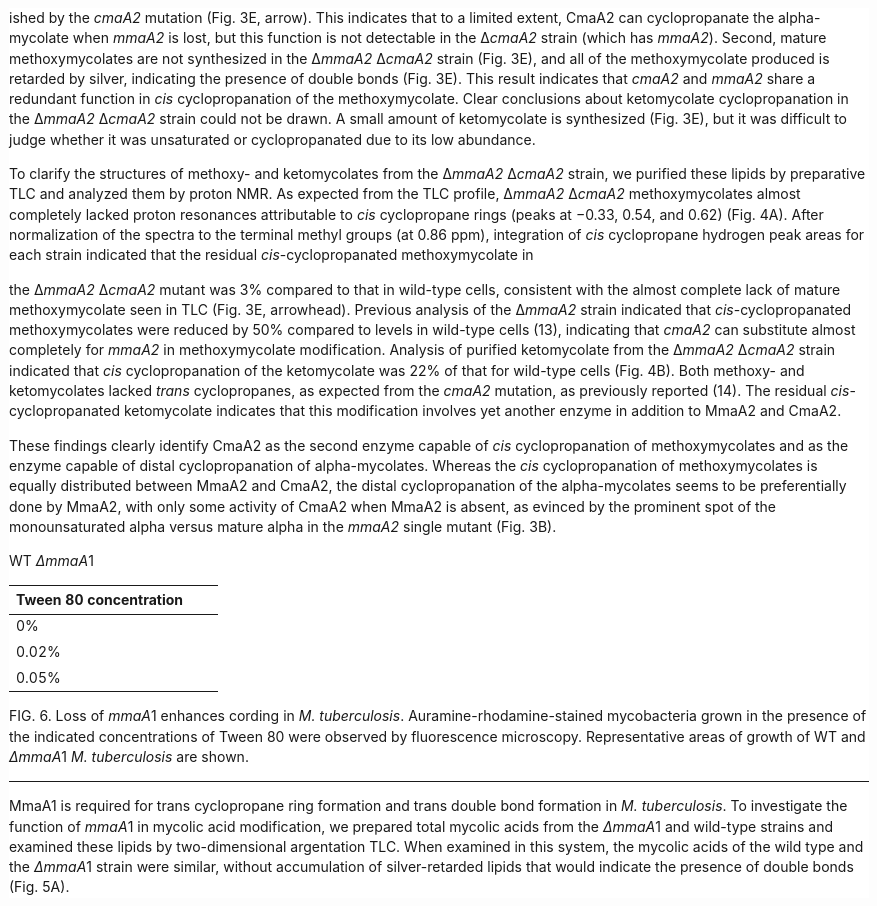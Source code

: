 ished by the *cmaA2* mutation (Fig. 3E, arrow). This indicates that to a limited extent, CmaA2 can cyclopropanate the alpha-mycolate when *mmaA2* is lost, but this function is not detectable in the Δ*cmaA2* strain (which has *mmaA2*). Second, mature methoxymycolates are not synthesized in the Δ*mmaA2* Δ*cmaA2* strain (Fig. 3E), and all of the methoxymycolate produced is retarded by silver, indicating the presence of double bonds (Fig. 3E). This result indicates that *cmaA2* and *mmaA2* share a redundant function in *cis* cyclopropanation of the methoxymycolate. Clear conclusions about ketomycolate cyclopropanation in the Δ*mmaA2* Δ*cmaA2* strain could not be drawn. A small amount of ketomycolate is synthesized (Fig. 3E), but it was difficult to judge whether it was unsaturated or cyclopropanated due to its low abundance.

To clarify the structures of methoxy- and ketomycolates from the Δ*mmaA2* Δ*cmaA2* strain, we purified these lipids by preparative TLC and analyzed them by proton NMR. As expected from the TLC profile, Δ*mmaA2* Δ*cmaA2* methoxymycolates almost completely lacked proton resonances attributable to *cis* cyclopropane rings (peaks at −0.33, 0.54, and 0.62) (Fig. 4A). After normalization of the spectra to the terminal methyl groups (at 0.86 ppm), integration of *cis* cyclopropane hydrogen peak areas for each strain indicated that the residual *cis*-cyclopropanated methoxymycolate in

the Δ*mmaA2* Δ*cmaA2* mutant was 3% compared to that in wild-type cells, consistent with the almost complete lack of mature methoxymycolate seen in TLC (Fig. 3E, arrowhead). Previous analysis of the Δ*mmaA2* strain indicated that *cis*-cyclopropanated methoxymycolates were reduced by 50% compared to levels in wild-type cells (13), indicating that *cmaA2* can substitute almost completely for *mmaA2* in methoxymycolate modification. Analysis of purified ketomycolate from the Δ*mmaA2* Δ*cmaA2* strain indicated that *cis* cyclopropanation of the ketomycolate was 22% of that for wild-type cells (Fig. 4B). Both methoxy- and ketomycolates lacked *trans* cyclopropanes, as expected from the *cmaA2* mutation, as previously reported (14). The residual *cis*-cyclopropanated ketomycolate indicates that this modification involves yet another enzyme in addition to MmaA2 and CmaA2.

These findings clearly identify CmaA2 as the second enzyme capable of *cis* cyclopropanation of methoxymycolates and as the enzyme capable of distal cyclopropanation of alpha-mycolates. Whereas the *cis* cyclopropanation of methoxymycolates is equally distributed between MmaA2 and CmaA2, the distal cyclopropanation of the alpha-mycolates seems to be preferentially done by MmaA2, with only some activity of CmaA2 when MmaA2 is absent, as evinced by the prominent spot of the monounsaturated alpha versus mature alpha in the *mmaA2* single mutant (Fig. 3B).

WT  $\Delta mmaA1$

| Tween 80 concentration |  |  |
| --- | --- | --- |
| 0% |  |  |
| 0.02% |  |  |
| 0.05% |  |  |

FIG. 6. Loss of $mmaA1$ enhances cording in *M. tuberculosis*. Auramine-rhodamine-stained mycobacteria grown in the presence of the indicated concentrations of Tween 80 were observed by fluorescence microscopy. Representative areas of growth of WT and $\Delta mmaA1$ *M. tuberculosis* are shown.

---

MmaA1 is required for trans cyclopropane ring formation and trans double bond formation in *M. tuberculosis*. To investigate the function of $mmaA1$ in mycolic acid modification, we prepared total mycolic acids from the $\Delta mmaA1$ and wild-type strains and examined these lipids by two-dimensional argentation TLC. When examined in this system, the mycolic acids of the wild type and the $\Delta mmaA1$ strain were similar, without accumulation of silver-retarded lipids that would indicate the presence of double bonds (Fig. 5A).
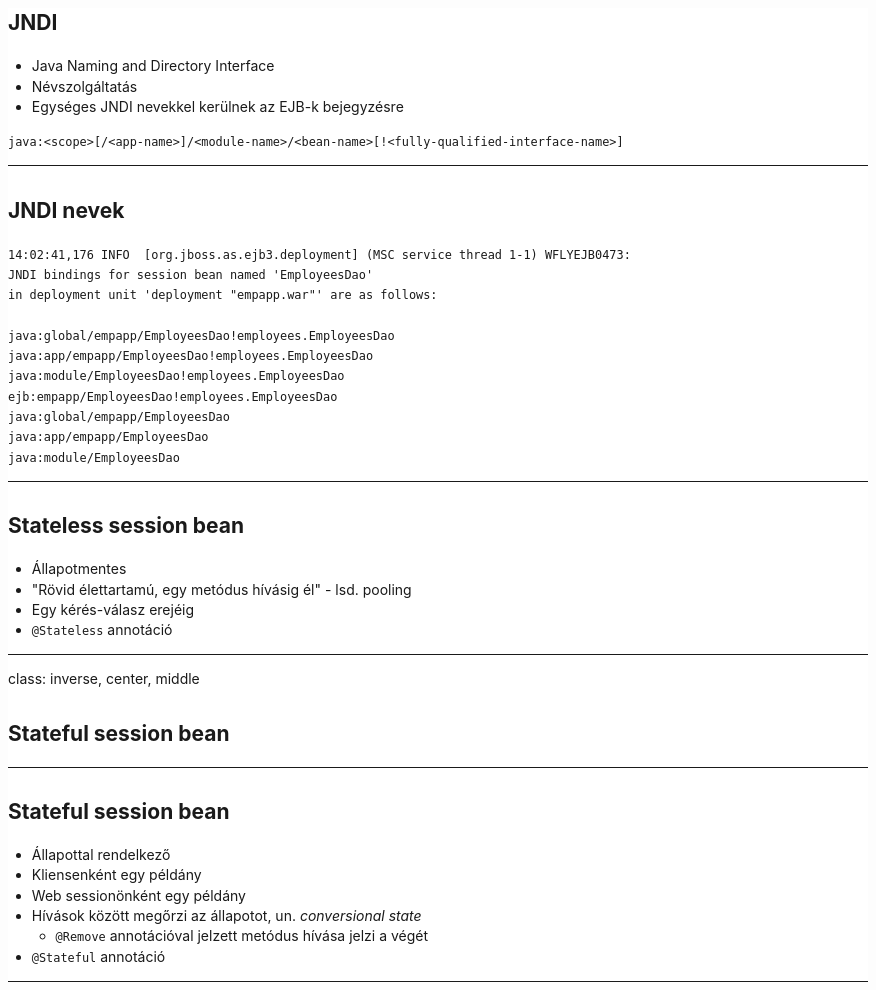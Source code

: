 
## JNDI

* Java Naming and Directory Interface
* Névszolgáltatás
* Egységes JNDI nevekkel kerülnek az EJB-k bejegyzésre

```
java:<scope>[/<app-name>]/<module-name>/<bean-name>[!<fully-qualified-interface-name>]
```

---

## JNDI nevek

```
14:02:41,176 INFO  [org.jboss.as.ejb3.deployment] (MSC service thread 1-1) WFLYEJB0473:
JNDI bindings for session bean named 'EmployeesDao'
in deployment unit 'deployment "empapp.war"' are as follows:

java:global/empapp/EmployeesDao!employees.EmployeesDao
java:app/empapp/EmployeesDao!employees.EmployeesDao
java:module/EmployeesDao!employees.EmployeesDao
ejb:empapp/EmployeesDao!employees.EmployeesDao
java:global/empapp/EmployeesDao
java:app/empapp/EmployeesDao
java:module/EmployeesDao
```

---

## Stateless session bean

* Állapotmentes
* "Rövid élettartamú, egy metódus hívásig él" - lsd. pooling
* Egy kérés-válasz erejéig
* `@Stateless` annotáció

---

class: inverse, center, middle


## Stateful session bean

---

## Stateful session bean

* Állapottal rendelkező
* Kliensenként egy példány
* Web sessionönként egy példány
* Hívások között megőrzi az állapotot, un. _conversional state_
    * `@Remove` annotációval jelzett metódus hívása jelzi a végét
* `@Stateful` annotáció

---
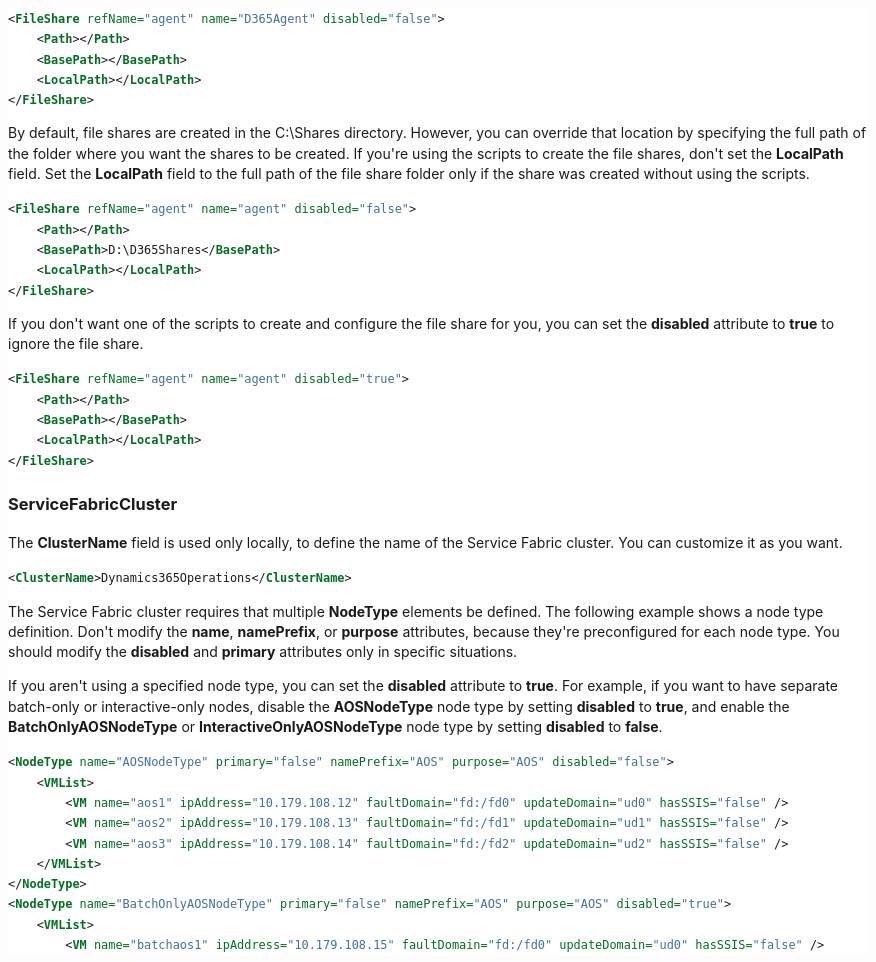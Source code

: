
 ```xml
<FileShare refName="agent" name="D365Agent" disabled="false">
    <Path></Path>
    <BasePath></BasePath>
    <LocalPath></LocalPath>
</FileShare>
```

By default, file shares are created in the C:\\Shares directory. However, you can override that location by specifying the full path of the folder where you want the shares to be created. If you're using the scripts to create the file shares, don't set the **LocalPath** field. Set the **LocalPath** field to the full path of the file share folder only if the share was created without using the scripts.

```xml
<FileShare refName="agent" name="agent" disabled="false">
    <Path></Path>
    <BasePath>D:\D365Shares</BasePath>
    <LocalPath></LocalPath>
</FileShare>
```

If you don't want one of the scripts to create and configure the file share for you, you can set the **disabled** attribute to **true** to ignore the file share. 

```xml
<FileShare refName="agent" name="agent" disabled="true">
    <Path></Path>
    <BasePath></BasePath>
    <LocalPath></LocalPath>
</FileShare>
```

### ServiceFabricCluster

The **ClusterName** field is used only locally, to define the name of the Service Fabric cluster. You can customize it as you want.

```xml
<ClusterName>Dynamics365Operations</ClusterName>
```

The Service Fabric cluster requires that multiple **NodeType** elements be defined. The following example shows a node type definition. Don't modify the **name**, **namePrefix**, or **purpose** attributes, because they're preconfigured for each node type. You should modify the **disabled** and **primary** attributes only in specific situations.

If you aren't using a specified node type, you can set the **disabled** attribute to **true**. For example, if you want to have separate batch-only or interactive-only nodes, disable the **AOSNodeType** node type by setting **disabled** to **true**, and enable the **BatchOnlyAOSNodeType** or **InteractiveOnlyAOSNodeType** node type by setting **disabled** to **false**.

```xml
<NodeType name="AOSNodeType" primary="false" namePrefix="AOS" purpose="AOS" disabled="false">
    <VMList>
        <VM name="aos1" ipAddress="10.179.108.12" faultDomain="fd:/fd0" updateDomain="ud0" hasSSIS="false" />
        <VM name="aos2" ipAddress="10.179.108.13" faultDomain="fd:/fd1" updateDomain="ud1" hasSSIS="false" />
        <VM name="aos3" ipAddress="10.179.108.14" faultDomain="fd:/fd2" updateDomain="ud2" hasSSIS="false" />
    </VMList>
</NodeType>
<NodeType name="BatchOnlyAOSNodeType" primary="false" namePrefix="AOS" purpose="AOS" disabled="true">
    <VMList>
        <VM name="batchaos1" ipAddress="10.179.108.15" faultDomain="fd:/fd0" updateDomain="ud0" hasSSIS="false" />
```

- - - - -

» **About this task**: Within the data above, count the lines that contain the string "global"; the reply is the number alone.

» **Solution to the exercise**: 2